> What you are asked to do
Reproduce the listing in full. Keep every character unchanged.

> Input records
◆ ◆ ◆ ◆ ◆

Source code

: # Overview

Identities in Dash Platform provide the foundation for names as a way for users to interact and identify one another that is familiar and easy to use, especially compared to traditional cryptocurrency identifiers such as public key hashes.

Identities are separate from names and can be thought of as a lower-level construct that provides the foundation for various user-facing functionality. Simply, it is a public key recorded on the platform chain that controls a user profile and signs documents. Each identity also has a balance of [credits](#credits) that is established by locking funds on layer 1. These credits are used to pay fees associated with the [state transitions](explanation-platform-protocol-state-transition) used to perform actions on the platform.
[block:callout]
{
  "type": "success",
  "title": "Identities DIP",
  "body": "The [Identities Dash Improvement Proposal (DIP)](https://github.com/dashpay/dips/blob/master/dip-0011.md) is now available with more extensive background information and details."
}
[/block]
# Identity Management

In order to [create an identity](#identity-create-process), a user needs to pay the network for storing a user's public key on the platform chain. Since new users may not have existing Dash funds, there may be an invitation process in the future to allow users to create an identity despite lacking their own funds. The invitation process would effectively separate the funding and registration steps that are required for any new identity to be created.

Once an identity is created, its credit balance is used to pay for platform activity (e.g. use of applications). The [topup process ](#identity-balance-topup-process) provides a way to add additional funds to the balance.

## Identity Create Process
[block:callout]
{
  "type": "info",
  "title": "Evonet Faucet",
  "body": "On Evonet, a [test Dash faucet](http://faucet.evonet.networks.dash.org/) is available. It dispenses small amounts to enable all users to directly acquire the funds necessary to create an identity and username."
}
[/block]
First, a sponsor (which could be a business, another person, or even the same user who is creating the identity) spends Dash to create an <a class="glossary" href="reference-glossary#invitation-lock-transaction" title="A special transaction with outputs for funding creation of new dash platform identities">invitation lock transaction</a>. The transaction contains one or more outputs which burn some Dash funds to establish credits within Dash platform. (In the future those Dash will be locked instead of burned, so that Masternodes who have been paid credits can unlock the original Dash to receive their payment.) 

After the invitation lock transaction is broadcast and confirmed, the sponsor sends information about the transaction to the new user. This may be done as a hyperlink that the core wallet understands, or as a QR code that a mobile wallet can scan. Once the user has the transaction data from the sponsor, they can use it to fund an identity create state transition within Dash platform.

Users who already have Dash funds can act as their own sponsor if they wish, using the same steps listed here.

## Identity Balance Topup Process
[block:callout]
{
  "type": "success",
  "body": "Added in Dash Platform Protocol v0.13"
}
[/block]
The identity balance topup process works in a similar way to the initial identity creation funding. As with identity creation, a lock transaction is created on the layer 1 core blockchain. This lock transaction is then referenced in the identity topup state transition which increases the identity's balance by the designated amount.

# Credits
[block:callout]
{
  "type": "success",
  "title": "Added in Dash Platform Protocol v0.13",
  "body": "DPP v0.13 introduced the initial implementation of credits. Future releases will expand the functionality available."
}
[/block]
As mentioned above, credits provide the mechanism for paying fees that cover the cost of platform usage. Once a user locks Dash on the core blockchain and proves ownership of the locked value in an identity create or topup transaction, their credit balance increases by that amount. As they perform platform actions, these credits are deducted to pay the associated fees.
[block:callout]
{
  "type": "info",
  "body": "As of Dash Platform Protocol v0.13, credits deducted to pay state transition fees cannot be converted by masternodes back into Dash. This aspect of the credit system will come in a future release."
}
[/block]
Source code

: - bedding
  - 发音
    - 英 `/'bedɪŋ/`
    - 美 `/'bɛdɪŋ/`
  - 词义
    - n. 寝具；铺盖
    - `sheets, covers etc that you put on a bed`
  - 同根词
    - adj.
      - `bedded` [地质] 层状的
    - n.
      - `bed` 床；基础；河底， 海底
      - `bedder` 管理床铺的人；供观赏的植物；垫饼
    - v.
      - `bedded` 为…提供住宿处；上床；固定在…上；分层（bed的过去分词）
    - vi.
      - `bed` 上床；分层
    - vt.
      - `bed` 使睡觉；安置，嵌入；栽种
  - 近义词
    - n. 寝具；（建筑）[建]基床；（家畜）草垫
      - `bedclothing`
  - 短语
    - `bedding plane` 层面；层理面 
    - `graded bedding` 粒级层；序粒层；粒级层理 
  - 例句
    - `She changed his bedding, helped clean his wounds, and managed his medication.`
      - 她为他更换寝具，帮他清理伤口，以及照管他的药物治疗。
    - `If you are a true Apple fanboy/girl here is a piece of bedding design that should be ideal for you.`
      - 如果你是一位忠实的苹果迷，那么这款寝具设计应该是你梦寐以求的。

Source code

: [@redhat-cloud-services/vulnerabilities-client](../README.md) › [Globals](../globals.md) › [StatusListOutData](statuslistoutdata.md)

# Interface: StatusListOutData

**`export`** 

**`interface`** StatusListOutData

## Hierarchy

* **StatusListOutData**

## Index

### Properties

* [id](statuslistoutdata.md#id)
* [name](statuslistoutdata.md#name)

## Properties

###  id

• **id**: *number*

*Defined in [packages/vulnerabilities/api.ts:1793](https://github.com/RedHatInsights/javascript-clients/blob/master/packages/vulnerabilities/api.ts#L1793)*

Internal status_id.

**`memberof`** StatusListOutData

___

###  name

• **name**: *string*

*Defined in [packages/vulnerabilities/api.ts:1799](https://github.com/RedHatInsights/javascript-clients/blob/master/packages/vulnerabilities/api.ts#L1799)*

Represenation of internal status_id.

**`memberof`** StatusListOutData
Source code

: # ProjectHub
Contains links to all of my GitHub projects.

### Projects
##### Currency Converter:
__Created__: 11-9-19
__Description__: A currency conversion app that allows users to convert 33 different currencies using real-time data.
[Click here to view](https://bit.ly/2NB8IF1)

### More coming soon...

◆ ◆ ◆ ◆ ◆

> Exercise solution
Source code

: # Overview

Identities in Dash Platform provide the foundation for names as a way for users to interact and identify one another that is familiar and easy to use, especially compared to traditional cryptocurrency identifiers such as public key hashes.

Identities are separate from names and can be thought of as a lower-level construct that provides the foundation for various user-facing functionality. Simply, it is a public key recorded on the platform chain that controls a user profile and signs documents. Each identity also has a balance of [credits](#credits) that is established by locking funds on layer 1. These credits are used to pay fees associated with the [state transitions](explanation-platform-protocol-state-transition) used to perform actions on the platform.
[block:callout]
{
  "type": "success",
  "title": "Identities DIP",
  "body": "The [Identities Dash Improvement Proposal (DIP)](https://github.com/dashpay/dips/blob/master/dip-0011.md) is now available with more extensive background information and details."
}
[/block]
# Identity Management

In order to [create an identity](#identity-create-process), a user needs to pay the network for storing a user's public key on the platform chain. Since new users may not have existing Dash funds, there may be an invitation process in the future to allow users to create an identity despite lacking their own funds. The invitation process would effectively separate the funding and registration steps that are required for any new identity to be created.

Once an identity is created, its credit balance is used to pay for platform activity (e.g. use of applications). The [topup process ](#identity-balance-topup-process) provides a way to add additional funds to the balance.

## Identity Create Process
[block:callout]
{
  "type": "info",
  "title": "Evonet Faucet",
  "body": "On Evonet, a [test Dash faucet](http://faucet.evonet.networks.dash.org/) is available. It dispenses small amounts to enable all users to directly acquire the funds necessary to create an identity and username."
}
[/block]
First, a sponsor (which could be a business, another person, or even the same user who is creating the identity) spends Dash to create an <a class="glossary" href="reference-glossary#invitation-lock-transaction" title="A special transaction with outputs for funding creation of new dash platform identities">invitation lock transaction</a>. The transaction contains one or more outputs which burn some Dash funds to establish credits within Dash platform. (In the future those Dash will be locked instead of burned, so that Masternodes who have been paid credits can unlock the original Dash to receive their payment.) 

After the invitation lock transaction is broadcast and confirmed, the sponsor sends information about the transaction to the new user. This may be done as a hyperlink that the core wallet understands, or as a QR code that a mobile wallet can scan. Once the user has the transaction data from the sponsor, they can use it to fund an identity create state transition within Dash platform.

Users who already have Dash funds can act as their own sponsor if they wish, using the same steps listed here.

## Identity Balance Topup Process
[block:callout]
{
  "type": "success",
  "body": "Added in Dash Platform Protocol v0.13"
}
[/block]
The identity balance topup process works in a similar way to the initial identity creation funding. As with identity creation, a lock transaction is created on the layer 1 core blockchain. This lock transaction is then referenced in the identity topup state transition which increases the identity's balance by the designated amount.

# Credits
[block:callout]
{
  "type": "success",
  "title": "Added in Dash Platform Protocol v0.13",
  "body": "DPP v0.13 introduced the initial implementation of credits. Future releases will expand the functionality available."
}
[/block]
As mentioned above, credits provide the mechanism for paying fees that cover the cost of platform usage. Once a user locks Dash on the core blockchain and proves ownership of the locked value in an identity create or topup transaction, their credit balance increases by that amount. As they perform platform actions, these credits are deducted to pay the associated fees.
[block:callout]
{
  "type": "info",
  "body": "As of Dash Platform Protocol v0.13, credits deducted to pay state transition fees cannot be converted by masternodes back into Dash. This aspect of the credit system will come in a future release."
}
[/block]
Source code

: - bedding
  - 发音
    - 英 `/'bedɪŋ/`
    - 美 `/'bɛdɪŋ/`
  - 词义
    - n. 寝具；铺盖
    - `sheets, covers etc that you put on a bed`
  - 同根词
    - adj.
      - `bedded` [地质] 层状的
    - n.
      - `bed` 床；基础；河底， 海底
      - `bedder` 管理床铺的人；供观赏的植物；垫饼
    - v.
      - `bedded` 为…提供住宿处；上床；固定在…上；分层（bed的过去分词）
    - vi.
      - `bed` 上床；分层
    - vt.
      - `bed` 使睡觉；安置，嵌入；栽种
  - 近义词
    - n. 寝具；（建筑）[建]基床；（家畜）草垫
      - `bedclothing`
  - 短语
    - `bedding plane` 层面；层理面 
    - `graded bedding` 粒级层；序粒层；粒级层理 
  - 例句
    - `She changed his bedding, helped clean his wounds, and managed his medication.`
      - 她为他更换寝具，帮他清理伤口，以及照管他的药物治疗。
    - `If you are a true Apple fanboy/girl here is a piece of bedding design that should be ideal for you.`
      - 如果你是一位忠实的苹果迷，那么这款寝具设计应该是你梦寐以求的。

Source code

: [@redhat-cloud-services/vulnerabilities-client](../README.md) › [Globals](../globals.md) › [StatusListOutData](statuslistoutdata.md)

# Interface: StatusListOutData

**`export`** 

**`interface`** StatusListOutData

## Hierarchy

* **StatusListOutData**

## Index

### Properties

* [id](statuslistoutdata.md#id)
* [name](statuslistoutdata.md#name)

## Properties

###  id

• **id**: *number*

*Defined in [packages/vulnerabilities/api.ts:1793](https://github.com/RedHatInsights/javascript-clients/blob/master/packages/vulnerabilities/api.ts#L1793)*

Internal status_id.

**`memberof`** StatusListOutData

___

###  name

• **name**: *string*

*Defined in [packages/vulnerabilities/api.ts:1799](https://github.com/RedHatInsights/javascript-clients/blob/master/packages/vulnerabilities/api.ts#L1799)*

Represenation of internal status_id.

**`memberof`** StatusListOutData
Source code

: # ProjectHub
Contains links to all of my GitHub projects.

### Projects
##### Currency Converter:
__Created__: 11-9-19
__Description__: A currency conversion app that allows users to convert 33 different currencies using real-time data.
[Click here to view](https://bit.ly/2NB8IF1)

### More coming soon...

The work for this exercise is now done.